Tim & Dan & Michel
Foucault begins this largely impenetrable lecture by describing two 'limits.' On the one hand are the limits of the 'rights' that set the formal rules regarding power, and, on the other hand, the limits of the truth--or perhaps knowledge--about power as it acts in the world. Foucault describes this as a triangle of power, right, and truth.
Foucault discusses power as it related to the rights of the monarchy or sovereign, describing how Roman Law and the developing codes and laws in the West bolstered and supported the notion of the absolute power of the king. Then, Foucault describes how his interest lay in looking at power, not from the perspective of the sovereign, but as it related to the relationships between subjects withing the 'social organism'--by which one supposes he means, society. After describing five 'methodological precautions' Foucault summarizes by suggesting that research should not be directed toward sovereignty and state mechanisms, but toward how power is used as a tool of domination by individual subjects.
Finally, Foucault describes how power changed, beginning in the seventeenth and eighteenth centuries from a means of gathering wealth for the sovereign through reappropriation or taxation, to a means of taking from subjects their time and labor in the interest of production. The truths or knowledge about power from this perspective form the foundation of industrial capitalism. The right of sovereignty and a mechanism of discipline make up the arena in which power is exercised. This arena is really developed by the bourgoisie. This created the development of a democratisation of sovereignty, especially through the mechanism of disciplinary coercion. He further describes how this might have been made palatable to subjects as democracies and representative forms of government came into being. The sovereign, in this new paradigm, was supposedly the collective group of citizens who made up those democracies and from which representatives were chosen. In exchange for this, the new power understanding required that a system of laws and norms be established to coerce productive behavior from those same citizens.

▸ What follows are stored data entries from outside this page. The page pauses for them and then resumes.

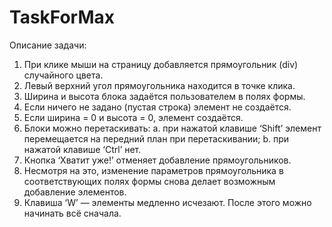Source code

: # TaskForMax
Описание задачи:
1. При клике мыши на страницу добавляется прямоугольник
(div) случайного цвета.
2. Левый верхний угол прямоугольника находится в точке
клика.
3. Ширина и высота блока задаётся пользователем в полях
формы.
4. Если ничего не задано (пустая строка) элемент не
создаётся.
5. Если ширина = 0 и высота = 0, элемент создаётся.
6. Блоки можно перетаскивать:
a. при нажатой клавише ‘Shift’ элемент перемещается на
передний план при перетаскивании;
b. при нажатой клавише ‘Ctrl’ нет.
7. Кнопка
‘Хватит
уже!’
отменяет
добавление
прямоугольников.
8. Несмотря на это, изменение параметров прямоугольника в
соответствующих полях формы снова делает возможным
добавление элементов.
9. Клавиша ‘W’ — элементы медленно исчезают. После этого
можно начинать всё сначала.
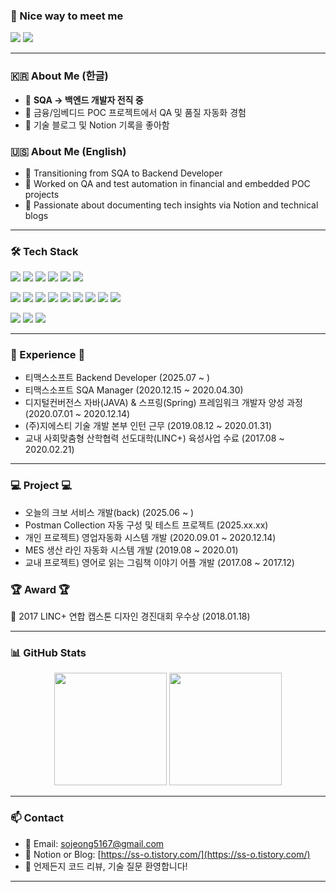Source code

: ### 🤞 Nice way to meet me
<p>
  <a href="https://ss-o.tistory.com" target="_blank"><img src="https://img.shields.io/badge/Blog-181717?style=flat-square&logo=github&logoColor=white"/></a>
  <a href="sojeong5167@gmail.com" target="_blank"><img src="https://img.shields.io/badge/sojeong5167@gmail.com-EA4335?style=flat-square&logo=Gmail&logoColor=white"/></a>
</p>

---

### 🇰🇷 About Me (한글)

- 🎯 **SQA → 백엔드 개발자 전직 중**
- 🧪 금융/임베디드 POC 프로젝트에서 QA 및 품질 자동화 경험
- 📝 기술 블로그 및 Notion 기록을 좋아함

### 🇺🇸 About Me (English)

- 🎯 Transitioning from SQA to Backend Developer
- 🧪 Worked on QA and test automation in financial and embedded POC projects
- 📝 Passionate about documenting tech insights via Notion and technical blogs

---

### 🛠️ Tech Stack

<p>
  <img src="https://img.shields.io/badge/Java-007396?style=flat-square&logo=Java&logoColor=white"/>
  <img src="https://img.shields.io/badge/Spring%20Boot-6DB33F?style=flat-square&logo=Spring%20Boot&logoColor=white"/>
  <img src="https://img.shields.io/badge/Spring%20Batch-6DB33F?style=flat-square"/>
  <img src="https://img.shields.io/badge/MyBatis-6DB33F?style=flat-square"/> 
  <img src="https://img.shields.io/badge/JPA-59666C?style=flat-square"/> 
  <img src="https://img.shields.io/badge/Kafka-231F20?style=flat-square&logo=Apache%20Kafka&logoColor=white"/>
</p>
<p>
  <img src="https://img.shields.io/badge/Postman-FF6C37?style=flat-square&logo=Postman&logoColor=white"/>
  <img src="https://img.shields.io/badge/JMeter-D22128?style=flat-square&logo=Apache%20JMeter&logoColor=white"/>
  <img src="https://img.shields.io/badge/Maven-C71A36?style=flat-square&logo=Apache%20Maven&logoColor=white"/>
  <img src="https://img.shields.io/badge/Nexus-1E8CBE?style=flat-square"/>
  <img src="https://img.shields.io/badge/Docker-2496ED?style=flat-square&logo=Docker&logoColor=white"/>
  <img src="https://img.shields.io/badge/Jenkins-D24939?style=flat-square&logo=Jenkins&logoColor=white"/>
  <img src="https://img.shields.io/badge/GitHub%20Actions-2088FF?style=flat-square&logo=GitHub%20Actions&logoColor=white"/>
  <img src="https://img.shields.io/badge/Linux-FCC624?style=flat-square&logo=Linux&logoColor=black"/>
  <img src="https://img.shields.io/badge/Cloudtype-000000?style=flat-square"/>
</p>
<p>
  <img src="https://img.shields.io/badge/MySQL-4479A1?style=flat-square&logo=MySQL&logoColor=white"/>
  <img src="https://img.shields.io/badge/Oracle-F80000?style=flat-square&logo=Oracle&logoColor=white"/>
  <img src="https://img.shields.io/badge/DB2-003366?style=flat-square&logo=IBM&logoColor=white"/>
</p>

---

### 💪 Experience 💪
- 티맥스소프트 Backend Developer (2025.07 ~ )
- 티맥스소프트 SQA Manager (2020.12.15 ~ 2020.04.30)
- 디지털컨버전스 자바(JAVA) & 스프링(Spring) 프레임워크 개발자 양성 과정 (2020.07.01 ~ 2020.12.14)
- (주)지에스티 기술 개발 본부 인턴 근무 (2019.08.12 ~ 2020.01.31)
- 교내 사회맞춤형 산학협력 선도대학(LINC+) 육성사업 수료 (2017.08 ~ 2020.02.21)

---

### 💻 Project 💻
- 오늘의 크보 서비스 개발(back) (2025.06 ~ )
- Postman Collection 자동 구성 및 테스트 프로젝트 (2025.xx.xx)
- 개인 프로젝트) 영업자동화 시스템 개발 (2020.09.01 ~ 2020.12.14)
- MES 생산 라인 자동화 시스템 개발 (2019.08 ~ 2020.01)
- 교내 프로젝트) 영어로 읽는 그림책 이야기 어플 개발 (2017.08 ~ 2017.12)

### 🏆 Award 🏆
🥈 2017 LINC+ 연합 캡스톤 디자인 경진대회 우수상 (2018.01.18)

---

### 📊 GitHub Stats

<div align="center">
  <img height="180em" src="https://github-readme-stats.vercel.app/api?username=sso-jeong&show_icons=true&theme=tokyonight" />
  <img height="180em" src="https://github-readme-stats.vercel.app/api/top-langs/?username=sso-jeong&layout=compact&theme=tokyonight" />
</div>

---

### 📫 Contact

- 📧 Email: sojeong5167@gmail.com
- 📒 Notion or Blog: [https://ss-o.tistory.com/](https://ss-o.tistory.com/)
- 💬 언제든지 코드 리뷰, 기술 질문 환영합니다!

---
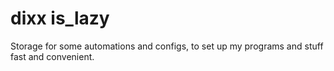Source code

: # dixx is_lazy
Storage for some automations and configs, to set up my programs and stuff fast and convenient.
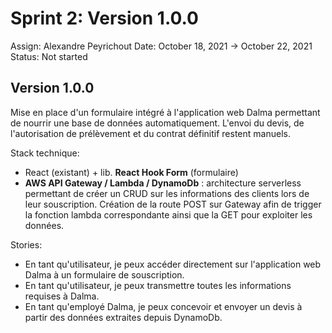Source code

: # Sprint 2: Version 1.0.0

Assign: Alexandre Peyrichout
Date: October 18, 2021 → October 22, 2021
Status: Not started

## Version 1.0.0

Mise en place d'un formulaire intégré à l'application web Dalma permettant de nourrir une base de données automatiquement.
L'envoi du devis, de l'autorisation de prélèvement et du contrat définitif restent manuels.

Stack technique:

- React (existant) + lib. **React Hook Form** (formulaire)
- **AWS API Gateway / Lambda / DynamoDb** : architecture serverless permettant de créer un CRUD sur les informations des clients lors de leur souscription. Création de la route POST sur Gateway afin de trigger la fonction lambda correspondante ainsi que la GET pour exploiter les données.

Stories:

- En tant qu'utilisateur, je peux accéder directement sur l'application web Dalma à un formulaire de souscription.
- En tant qu'utilisateur, je peux transmettre toutes les informations requises à Dalma.
- En tant qu'employé Dalma, je peux concevoir et envoyer un devis à partir des données extraites depuis DynamoDb.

Behavior: What is the relationship of individuals' behavior to the exercise of power? What role does behavior play?
Power is used by and on individuals as part of the normal give and take within society. Power is not necessarily possessed by an individual, but is there in the codes and norms to be used by individuals, when properly positioned. Foucault suggests that power is used to coerce individuals to produce behaviors best suited to the perpetuation and health of a productive society--e.g. a capitalist economy. When power is deployed in aid of these objectives, the existing truths about power are reinforced. The behaviors that lend themselves to production ore reinforced, while the mechanisms of disipline respond to those behaviors that limit production, and thereby reduce the wealth and resources of the bourgoisie.
Decision making and control: Who makes decisions and who has control? How do decision making and control function in the exercise of power?
Decisions might be made, in the formal sense, by duly elected legislatures or other bodies. Decisions are also made, however, by each individual in society as they interact with other subjects. Again, one senses that Foucault is suggesting that even individual decisions are coercive in nature, and intended to achieve some desired outcome on the part of the individual deploying power.
Conflict: What is the status of conflict, and what is its role in the exercise of power?
Foucault appears to suggest that conflict is often worked out by appeal to formal rules and codes. This, of course, implies that those who are conflicted are also willing to subject themselves to the kinds of truths that are produced by those rules and codes. In other words--as Foucault is prone to say, with little subsequent amplification--those in conflict with one another will have to be satisfied with the remedy provided for in the law. If you want, for instance, to pluck out the eye if your neighbor (here in the United States in the early days of the 21st century) who has--for whatever reason--knocked out yours, you will not be satisfied with the results. But, having been acculturated to the truths and knowledge produced regarding power in this particular society, you are less likely to expect that result. This is an example of power producing truths and knowledge.
Interests: How are individuals' interests advanced? Protected?
The interests of individuals are advanced as they work with the system, using their knowledge about power to position themselves, persuade others, and manage conflicts in their favor. This might involve, for instance, one recognizing that the law provides a forms of formal legal remedy for a certain situation, and then deploying the power available in that law in one's interest. In this instance, one might not be appealing to the power of the monarch, as one might have done in medieval times. Rather, one is appealing to the power that the collective has invested formal laws and codes with, and asserting their 'right' to do so. In much the same way, a plaintive or opposing party might easily appeal to that same set of formal rules in order to protect their interests. The system of law that has developed over time to protect the interests of the sovereignty continues to reinforce the dominant power structure, even as the oppressed turn to that system of lawto protect them, as well. When individual interests are worked out this way--within the 'system'--Foucault would likely suggest that this is one of ways in which subjects are dominated.
Moral orientation: What are the normative goals that the exercise of power aims to achieve?
Speaking of modern Western society, Foucault would say that the normative goals are those of the bourgeoisie--or perhaps those who control/own the means of production in society. The goal might be said to be the protection of a status quo that perpetuates the dominance of the wealthy and middle classes.